• **Exercise objective**
Show all lines from the records below in which the string "인터페이스는" is present.

####

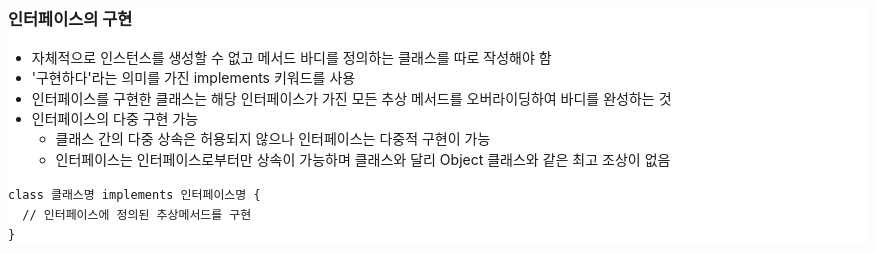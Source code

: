 ### 인터페이스의 구현

-   자체적으로 인스턴스를 생성할 수 없고 메서드 바디를 정의하는 클래스를 따로 작성해야 함
-   '구현하다'라는 의미를 가진 implements 키워드를 사용
-   인터페이스를 구현한 클래스는 해당 인터페이스가 가진 모든 추상 메서드를 오버라이딩하여 바디를 완성하는 것
-   인터페이스의 다중 구현 가능
    -   클래스 간의 다중 상속은 허용되지 않으나 인터페이스는 다중적 구현이 가능
    -   인터페이스는 인터페이스로부터만 상속이 가능하며 클래스와 달리 Object 클래스와 같은 최고 조상이 없음

```
class 클래스명 implements 인터페이스명 {
  // 인터페이스에 정의된 추상메서드를 구현
}
```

####

• **Solution to this problem**
    -   클래스 간의 다중 상속은 허용되지 않으나 인터페이스는 다중적 구현이 가능
    -   인터페이스는 인터페이스로부터만 상속이 가능하며 클래스와 달리 Object 클래스와 같은 최고 조상이 없음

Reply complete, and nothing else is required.